§ TASK BRIEF
Up to and including the line holding "This setup goes", write out the data exactly from its first line, but not the pictures.

§ RECORDS
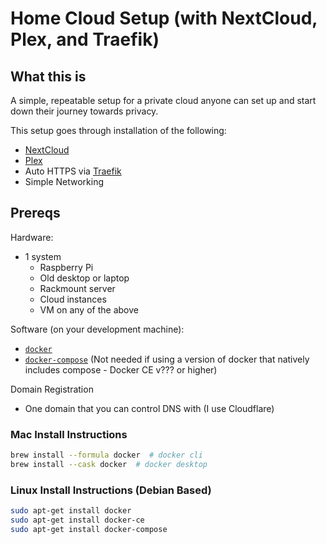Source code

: Home Cloud Setup (with NextCloud, Plex, and Traefik)
=============

## What this is
A simple, repeatable setup for a private cloud anyone can set up and start down their journey towards privacy.

This setup goes through installation of the following:
- [NextCloud](https://nextcloud.com/)
- [Plex](https://www.plex.tv/)
- Auto HTTPS via [Traefik](https://traefik.io/)
- Simple Networking

## Prereqs
Hardware:
- 1 system
  - Raspberry Pi
  - Old desktop or laptop
  - Rackmount server
  - Cloud instances
  - VM on any of the above

Software (on your development machine):
- [`docker`](https://tbd)
- [`docker-compose`]() (Not needed if using a version of docker that natively includes compose - Docker CE v??? or higher)

Domain Registration
- One domain that you can control DNS with (I use Cloudflare)

### Mac Install Instructions

```bash
brew install --formula docker  # docker cli
brew install --cask docker  # docker desktop
```

### Linux Install Instructions (Debian Based)

```bash
sudo apt-get install docker
sudo apt-get install docker-ce
sudo apt-get install docker-compose
```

§ TASK RESPONSE
Source code

: Home Cloud Setup (with NextCloud, Plex, and Traefik)
=============

## What this is
A simple, repeatable setup for a private cloud anyone can set up and start down their journey towards privacy.

This setup goes through installation of the following:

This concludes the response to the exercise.